= TASK BRIEF =
Your reply should be only the number of lines in the records that contain the word "parentlink".

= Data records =
..........
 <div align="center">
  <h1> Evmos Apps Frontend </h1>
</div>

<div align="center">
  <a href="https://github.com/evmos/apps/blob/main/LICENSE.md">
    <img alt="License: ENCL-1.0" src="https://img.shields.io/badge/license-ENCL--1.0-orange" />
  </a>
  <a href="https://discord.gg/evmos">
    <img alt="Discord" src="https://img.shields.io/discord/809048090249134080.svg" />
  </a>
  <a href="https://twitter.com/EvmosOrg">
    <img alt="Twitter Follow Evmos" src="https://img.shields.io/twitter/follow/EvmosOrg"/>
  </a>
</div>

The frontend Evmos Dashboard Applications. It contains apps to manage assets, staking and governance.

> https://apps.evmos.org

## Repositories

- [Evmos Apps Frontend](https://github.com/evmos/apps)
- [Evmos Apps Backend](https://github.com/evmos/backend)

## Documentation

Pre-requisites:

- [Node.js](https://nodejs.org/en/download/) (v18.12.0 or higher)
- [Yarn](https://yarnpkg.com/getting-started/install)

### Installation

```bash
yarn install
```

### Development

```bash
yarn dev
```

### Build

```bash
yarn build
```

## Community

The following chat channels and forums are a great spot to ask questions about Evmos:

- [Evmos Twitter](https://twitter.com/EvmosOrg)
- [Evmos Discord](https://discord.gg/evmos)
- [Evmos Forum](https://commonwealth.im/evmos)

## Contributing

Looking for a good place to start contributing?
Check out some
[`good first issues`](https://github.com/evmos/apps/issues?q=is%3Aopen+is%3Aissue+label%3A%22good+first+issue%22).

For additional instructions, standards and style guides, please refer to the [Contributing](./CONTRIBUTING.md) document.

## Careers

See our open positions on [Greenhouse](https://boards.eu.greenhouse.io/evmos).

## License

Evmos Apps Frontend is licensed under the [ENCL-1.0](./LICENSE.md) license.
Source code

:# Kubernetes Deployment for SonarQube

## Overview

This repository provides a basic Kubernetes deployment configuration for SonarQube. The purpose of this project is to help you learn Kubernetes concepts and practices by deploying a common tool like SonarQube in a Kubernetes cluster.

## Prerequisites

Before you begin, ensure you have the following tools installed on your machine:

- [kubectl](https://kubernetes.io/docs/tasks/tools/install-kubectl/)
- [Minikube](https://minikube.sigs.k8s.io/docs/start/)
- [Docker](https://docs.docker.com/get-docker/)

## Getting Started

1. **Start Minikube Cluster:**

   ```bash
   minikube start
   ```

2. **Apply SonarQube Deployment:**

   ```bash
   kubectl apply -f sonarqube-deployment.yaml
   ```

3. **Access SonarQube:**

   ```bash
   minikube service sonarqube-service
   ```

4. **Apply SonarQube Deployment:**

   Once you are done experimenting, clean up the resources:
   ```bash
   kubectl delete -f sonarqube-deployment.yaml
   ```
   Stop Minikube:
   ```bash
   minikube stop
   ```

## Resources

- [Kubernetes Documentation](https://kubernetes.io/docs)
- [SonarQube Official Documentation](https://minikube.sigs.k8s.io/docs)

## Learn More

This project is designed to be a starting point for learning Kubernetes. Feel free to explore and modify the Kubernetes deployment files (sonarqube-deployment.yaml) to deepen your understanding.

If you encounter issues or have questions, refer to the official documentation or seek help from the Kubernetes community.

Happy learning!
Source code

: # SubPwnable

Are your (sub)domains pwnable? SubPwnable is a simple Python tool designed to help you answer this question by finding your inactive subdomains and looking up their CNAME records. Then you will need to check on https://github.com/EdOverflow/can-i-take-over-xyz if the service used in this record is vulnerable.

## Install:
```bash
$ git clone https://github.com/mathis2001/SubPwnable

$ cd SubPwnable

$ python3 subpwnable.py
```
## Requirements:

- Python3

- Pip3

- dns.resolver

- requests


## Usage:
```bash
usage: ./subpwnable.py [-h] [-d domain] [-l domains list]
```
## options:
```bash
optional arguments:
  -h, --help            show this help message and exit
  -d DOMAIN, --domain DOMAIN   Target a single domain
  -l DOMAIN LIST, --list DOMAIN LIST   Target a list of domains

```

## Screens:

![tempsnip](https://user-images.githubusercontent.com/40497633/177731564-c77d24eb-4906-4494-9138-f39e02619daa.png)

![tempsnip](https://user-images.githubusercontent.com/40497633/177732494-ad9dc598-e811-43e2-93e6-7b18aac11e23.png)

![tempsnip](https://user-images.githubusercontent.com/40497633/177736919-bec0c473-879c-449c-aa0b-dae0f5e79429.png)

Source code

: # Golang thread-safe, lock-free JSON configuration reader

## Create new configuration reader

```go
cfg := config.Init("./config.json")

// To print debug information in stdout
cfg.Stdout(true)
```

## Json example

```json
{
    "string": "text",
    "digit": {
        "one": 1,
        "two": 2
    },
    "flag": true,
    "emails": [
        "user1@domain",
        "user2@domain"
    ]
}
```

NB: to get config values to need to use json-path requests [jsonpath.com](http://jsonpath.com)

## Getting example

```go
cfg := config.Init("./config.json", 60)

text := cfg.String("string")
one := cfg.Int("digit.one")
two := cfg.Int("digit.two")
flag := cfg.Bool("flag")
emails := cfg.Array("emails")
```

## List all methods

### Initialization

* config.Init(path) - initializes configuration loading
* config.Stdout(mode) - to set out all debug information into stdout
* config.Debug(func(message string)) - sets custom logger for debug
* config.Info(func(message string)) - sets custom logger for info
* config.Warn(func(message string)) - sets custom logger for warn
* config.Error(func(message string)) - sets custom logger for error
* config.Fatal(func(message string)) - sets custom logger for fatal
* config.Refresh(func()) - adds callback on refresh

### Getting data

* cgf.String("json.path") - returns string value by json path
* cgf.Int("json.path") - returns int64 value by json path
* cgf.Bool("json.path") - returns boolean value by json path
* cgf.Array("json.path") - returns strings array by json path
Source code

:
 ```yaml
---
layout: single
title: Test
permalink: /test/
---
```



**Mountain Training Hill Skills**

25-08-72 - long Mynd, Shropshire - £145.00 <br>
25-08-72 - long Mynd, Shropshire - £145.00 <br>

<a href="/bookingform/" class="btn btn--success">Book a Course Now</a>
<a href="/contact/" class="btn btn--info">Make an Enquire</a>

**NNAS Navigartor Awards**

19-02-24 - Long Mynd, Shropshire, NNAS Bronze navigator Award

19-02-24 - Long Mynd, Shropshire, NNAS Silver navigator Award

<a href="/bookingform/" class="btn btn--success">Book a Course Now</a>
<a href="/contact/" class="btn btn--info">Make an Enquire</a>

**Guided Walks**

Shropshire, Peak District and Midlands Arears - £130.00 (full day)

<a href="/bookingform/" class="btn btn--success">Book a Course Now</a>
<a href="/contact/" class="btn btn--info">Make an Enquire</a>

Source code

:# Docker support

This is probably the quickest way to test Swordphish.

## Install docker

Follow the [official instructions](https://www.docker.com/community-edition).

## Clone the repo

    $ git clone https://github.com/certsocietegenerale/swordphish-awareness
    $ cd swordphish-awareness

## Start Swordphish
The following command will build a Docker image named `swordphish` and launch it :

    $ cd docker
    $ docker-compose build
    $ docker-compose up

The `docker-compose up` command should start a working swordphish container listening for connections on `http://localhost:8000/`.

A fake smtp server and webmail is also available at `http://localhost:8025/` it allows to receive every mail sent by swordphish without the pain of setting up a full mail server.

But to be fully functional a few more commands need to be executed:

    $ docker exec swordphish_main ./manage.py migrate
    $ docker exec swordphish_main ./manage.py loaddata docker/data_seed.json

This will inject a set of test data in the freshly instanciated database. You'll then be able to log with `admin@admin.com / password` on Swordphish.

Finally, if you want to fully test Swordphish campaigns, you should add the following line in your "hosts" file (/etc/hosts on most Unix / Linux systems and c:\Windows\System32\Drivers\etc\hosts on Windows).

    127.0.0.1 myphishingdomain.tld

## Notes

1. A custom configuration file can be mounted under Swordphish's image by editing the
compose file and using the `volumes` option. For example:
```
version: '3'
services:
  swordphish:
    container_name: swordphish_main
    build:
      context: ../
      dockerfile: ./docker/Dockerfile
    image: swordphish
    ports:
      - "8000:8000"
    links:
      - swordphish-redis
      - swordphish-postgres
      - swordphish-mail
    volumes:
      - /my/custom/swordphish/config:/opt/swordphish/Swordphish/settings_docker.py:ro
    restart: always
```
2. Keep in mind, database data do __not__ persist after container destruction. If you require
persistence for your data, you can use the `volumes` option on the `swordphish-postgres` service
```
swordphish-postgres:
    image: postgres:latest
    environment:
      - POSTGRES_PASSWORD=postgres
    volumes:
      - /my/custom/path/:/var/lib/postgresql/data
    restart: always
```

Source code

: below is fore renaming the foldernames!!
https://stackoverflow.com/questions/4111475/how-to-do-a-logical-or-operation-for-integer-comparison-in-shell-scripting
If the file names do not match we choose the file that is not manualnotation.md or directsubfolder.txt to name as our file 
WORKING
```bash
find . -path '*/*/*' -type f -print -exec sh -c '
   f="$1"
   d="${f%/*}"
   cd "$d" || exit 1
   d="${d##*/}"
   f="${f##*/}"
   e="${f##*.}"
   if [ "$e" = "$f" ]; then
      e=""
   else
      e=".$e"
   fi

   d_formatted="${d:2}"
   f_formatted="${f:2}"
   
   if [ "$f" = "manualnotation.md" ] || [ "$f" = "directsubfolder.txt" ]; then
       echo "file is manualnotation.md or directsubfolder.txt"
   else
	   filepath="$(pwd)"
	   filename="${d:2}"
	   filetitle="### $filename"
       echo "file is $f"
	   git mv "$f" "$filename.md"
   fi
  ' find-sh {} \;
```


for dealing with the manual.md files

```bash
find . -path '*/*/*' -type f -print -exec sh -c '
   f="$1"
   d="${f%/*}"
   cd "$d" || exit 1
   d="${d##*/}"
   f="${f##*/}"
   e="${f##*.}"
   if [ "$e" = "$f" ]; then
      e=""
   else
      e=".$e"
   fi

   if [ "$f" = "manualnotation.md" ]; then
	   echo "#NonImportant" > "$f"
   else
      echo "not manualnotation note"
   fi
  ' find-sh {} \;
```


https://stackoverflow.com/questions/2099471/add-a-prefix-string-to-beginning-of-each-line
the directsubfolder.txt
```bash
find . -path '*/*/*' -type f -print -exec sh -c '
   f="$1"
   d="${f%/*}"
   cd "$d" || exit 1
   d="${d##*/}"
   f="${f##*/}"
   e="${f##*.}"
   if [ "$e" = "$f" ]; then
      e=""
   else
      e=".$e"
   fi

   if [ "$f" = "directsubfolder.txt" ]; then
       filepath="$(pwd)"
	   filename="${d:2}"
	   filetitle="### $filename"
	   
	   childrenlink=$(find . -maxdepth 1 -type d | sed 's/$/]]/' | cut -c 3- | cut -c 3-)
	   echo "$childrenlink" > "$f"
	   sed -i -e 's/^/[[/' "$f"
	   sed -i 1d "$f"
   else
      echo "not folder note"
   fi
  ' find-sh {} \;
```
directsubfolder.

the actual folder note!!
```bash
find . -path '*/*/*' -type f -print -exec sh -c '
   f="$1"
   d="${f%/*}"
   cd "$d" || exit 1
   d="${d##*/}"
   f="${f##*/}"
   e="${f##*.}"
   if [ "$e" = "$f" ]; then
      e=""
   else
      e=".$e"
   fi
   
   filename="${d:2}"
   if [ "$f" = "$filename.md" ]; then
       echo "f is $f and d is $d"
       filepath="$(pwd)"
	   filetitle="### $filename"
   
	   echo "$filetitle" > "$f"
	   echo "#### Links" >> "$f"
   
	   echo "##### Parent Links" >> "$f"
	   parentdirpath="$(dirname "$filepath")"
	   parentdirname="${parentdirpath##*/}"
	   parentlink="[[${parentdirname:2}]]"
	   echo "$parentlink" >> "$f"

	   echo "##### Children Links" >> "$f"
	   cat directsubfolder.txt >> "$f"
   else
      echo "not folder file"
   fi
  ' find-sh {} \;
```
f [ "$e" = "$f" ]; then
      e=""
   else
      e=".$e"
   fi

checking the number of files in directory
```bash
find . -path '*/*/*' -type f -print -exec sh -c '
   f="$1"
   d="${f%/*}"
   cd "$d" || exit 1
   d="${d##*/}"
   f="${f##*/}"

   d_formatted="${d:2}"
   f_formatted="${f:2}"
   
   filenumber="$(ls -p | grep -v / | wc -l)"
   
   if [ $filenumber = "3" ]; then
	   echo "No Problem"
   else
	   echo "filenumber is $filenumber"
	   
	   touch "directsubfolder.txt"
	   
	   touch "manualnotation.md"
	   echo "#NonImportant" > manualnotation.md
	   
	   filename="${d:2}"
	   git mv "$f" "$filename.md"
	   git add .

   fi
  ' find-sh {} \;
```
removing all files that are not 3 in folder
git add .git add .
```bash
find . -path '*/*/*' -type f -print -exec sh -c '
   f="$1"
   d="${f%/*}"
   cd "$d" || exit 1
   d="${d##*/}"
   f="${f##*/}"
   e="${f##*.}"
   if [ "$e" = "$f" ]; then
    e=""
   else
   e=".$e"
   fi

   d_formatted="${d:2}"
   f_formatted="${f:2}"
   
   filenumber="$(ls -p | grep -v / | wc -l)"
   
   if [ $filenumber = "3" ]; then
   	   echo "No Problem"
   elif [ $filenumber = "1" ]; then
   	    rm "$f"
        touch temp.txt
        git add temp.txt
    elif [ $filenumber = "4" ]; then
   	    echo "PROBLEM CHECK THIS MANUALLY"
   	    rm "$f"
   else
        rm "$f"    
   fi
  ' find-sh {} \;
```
..........
= RESULT BELOW =
2